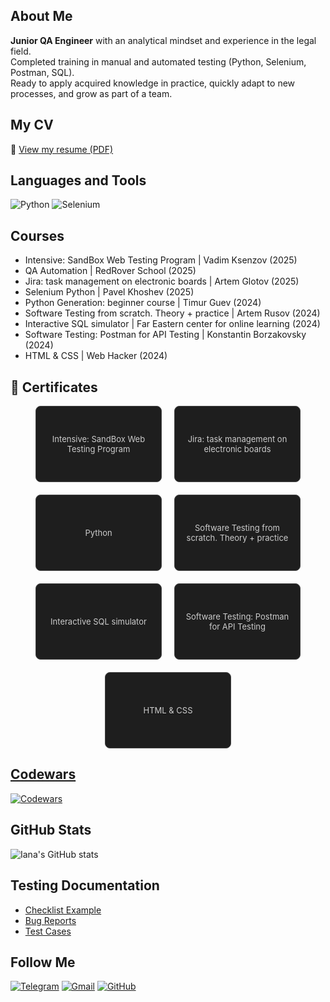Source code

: 
## About Me

**Junior QA Engineer** with an analytical mindset and experience in the legal field.  
Completed training in manual and automated testing (Python, Selenium, Postman, SQL).  
Ready to apply acquired knowledge in practice, quickly adapt to new processes, and grow as part of a team.

## My CV
📌 [View my resume (PDF)](https://drive.google.com/file/d/1UMLkq59CevpyXtVJN4xG8YcIQPg5EwNJ/view?usp=sharing)

## Languages and Tools
![Python](https://img.shields.io/badge/Python-3776AB?style=for-the-badge&logo=python&logoColor=white)
![Selenium](https://img.shields.io/badge/Selenium-43B02A?style=for-the-badge&logo=selenium&logoColor=white)

## Courses
- Intensive: SandBox Web Testing Program | Vadim Ksenzov (2025)
- QA Automation | RedRover School (2025)
- Jira: task management on electronic boards | Artem Glotov (2025)
- Selenium Python |  Pavel Khoshev (2025)
- Python Generation: beginner course | Timur Guev (2024)
- Software Testing from scratch. Theory + practice | Artem Rusov (2024)
- Interactive SQL simulator | Far Eastern center for online learning (2024)
- Software Testing: Postman for API Testing | Konstantin Borzakovsky (2024)
- HTML & CSS | Web Hacker (2024)

<h2>🏅 Certificates</h2>

<div align="center" style="display: flex; flex-wrap: wrap; justify-content: center; gap: 20px;">

  <a href="https://github.com/i-skogoreva/i-skogoreva/raw/main/assets/Intensive Web Testing program.png" target="_blank" style="text-decoration: none;">
    <div style="width: 180px; height: 100px; border: 1px solid #444; border-radius: 8px; background-color: #1e1e1e; display: flex; align-items: center; justify-content: center; padding: 10px; transition: transform 0.2s;" onmouseover="this.style.transform='scale(1.05)'" onmouseout="this.style.transform='scale(1)'">
     <p style="color: #ccc; font-size: 13px; text-align: center; margin: 0;">Intensive: SandBox Web Testing Program</p>
  </div>

  <a href="https://github.com/i-skogoreva/i-skogoreva/raw/main/assets/Jira.pdf" target="_blank" style="text-decoration: none;">
    <div style="width: 180px; height: 100px; border: 1px solid #444; border-radius: 8px; background-color: #1e1e1e; display: flex; align-items: center; justify-content: center; padding: 10px; transition: transform 0.2s;" onmouseover="this.style.transform='scale(1.05)'" onmouseout="this.style.transform='scale(1)'">
     <p style="color: #ccc; font-size: 13px; text-align: center; margin: 0;">Jira: task management on electronic boards</p>
  </div>

  <a href="https://github.com/i-skogoreva/i-skogoreva/raw/main/assets/Python.pdf" target="_blank" style="text-decoration: none;">
    <div style="width: 180px; height: 100px; border: 1px solid #444; border-radius: 8px; background-color: #1e1e1e; display: flex; align-items: center; justify-content: center; padding: 10px; transition: transform 0.2s;" onmouseover="this.style.transform='scale(1.05)'" onmouseout="this.style.transform='scale(1)'">
     <p style="color: #ccc; font-size: 13px; text-align: center; margin: 0;">Python</p>
  </div>

  <a href="https://github.com/i-skogoreva/i-skogoreva/raw/main/assets/QA.pdf" target="_blank" style="text-decoration: none;">
   <div style="width: 180px; height: 100px; border: 1px solid #444; border-radius: 8px; background-color: #1e1e1e; display: flex; align-items: center; justify-content: center; padding: 10px; transition: transform 0.2s;" onmouseover="this.style.transform='scale(1.05)'" onmouseout="this.style.transform='scale(1)'">
    <p style="color: #ccc; font-size: 13px; text-align: center; margin: 0;">Software Testing from scratch. Theory + practice</p>
  </div>
  
  <a href="https://github.com/i-skogoreva/i-skogoreva/raw/main/assets/SQL EN.pdf" target="_blank" style="text-decoration: none;">
    <div style="width: 180px; height: 100px; border: 1px solid #444; border-radius: 8px; background-color: #1e1e1e; display: flex; align-items: center; justify-content: center; padding: 10px; transition: transform 0.2s;" onmouseover="this.style.transform='scale(1.05)'" onmouseout="this.style.transform='scale(1)'">
     <p style="color: #ccc; font-size: 13px; text-align: center; margin: 0;">Interactive SQL simulator</p>
  </div>

  <a href="https://github.com/i-skogoreva/i-skogoreva/raw/main/assets/TestingAPI.pdf" target="_blank" style="text-decoration: none;">
   <div style="width: 180px; height: 100px; border: 1px solid #444; border-radius: 8px; background-color: #1e1e1e; display: flex; align-items: center; justify-content: center; padding: 10px; transition: transform 0.2s;" onmouseover="this.style.transform='scale(1.05)'" onmouseout="this.style.transform='scale(1)'">
    <p style="color: #ccc; font-size: 13px; text-align: center; margin: 0;">Software Testing: Postman for API Testing</p>
  </div>

  <a href="https://github.com/i-skogoreva/i-skogoreva/raw/main/assets/HTML.pdf" alt="HTML" style="width: 100%; border-radius: 4px;">
   <div style="width: 180px; height: 100px; border: 1px solid #444; border-radius: 8px; background-color: #1e1e1e; display: flex; align-items: center; justify-content: center; padding: 10px; transition: transform 0.2s;" onmouseover="this.style.transform='scale(1.05)'" onmouseout="this.style.transform='scale(1)'">
    <p style="color: #ccc; font-size: 13px; text-align: center; margin: 0;">HTML & CSS</p>
  </div>
  

</div>


## Codewars
[![Codewars](https://www.codewars.com/users/IanaSkogoreva/badges/small)](https://www.codewars.com/users/IanaSkogoreva)

## GitHub Stats
![Iana's GitHub stats](https://github-readme-stats.vercel.app/api?username=i-skogoreva&show_icons=true&theme=tokyonight)


## Testing Documentation
- [Checklist Example](link)
- [Bug Reports](link)
- [Test Cases](link)

## Follow Me
[![Telegram](https://img.shields.io/badge/Telegram-2CA5E0?style=for-the-badge&logo=telegram&logoColor=white)](https://t.me/i_skogoreva)
[![Gmail](https://img.shields.io/badge/Gmail-D14836?style=for-the-badge&logo=gmail&logoColor=white)](mailto:iana.skogoreva@gmail.com)
[![GitHub](https://img.shields.io/badge/GitHub-100000?style=for-the-badge&logo=github&logoColor=white)](https://github.com/i-skogoreva)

== == ==

PROBLEM REQUIREMENTS
Which lines in the data hold the string "logo"? Copy each of them.

ANSWER BOX
![Python](https://img.shields.io/badge/Python-3776AB?style=for-the-badge&logo=python&logoColor=white)
![Selenium](https://img.shields.io/badge/Selenium-43B02A?style=for-the-badge&logo=selenium&logoColor=white)
[![Telegram](https://img.shields.io/badge/Telegram-2CA5E0?style=for-the-badge&logo=telegram&logoColor=white)](https://t.me/i_skogoreva)
[![Gmail](https://img.shields.io/badge/Gmail-D14836?style=for-the-badge&logo=gmail&logoColor=white)](mailto:iana.skogoreva@gmail.com)
[![GitHub](https://img.shields.io/badge/GitHub-100000?style=for-the-badge&logo=github&logoColor=white)](https://github.com/i-skogoreva)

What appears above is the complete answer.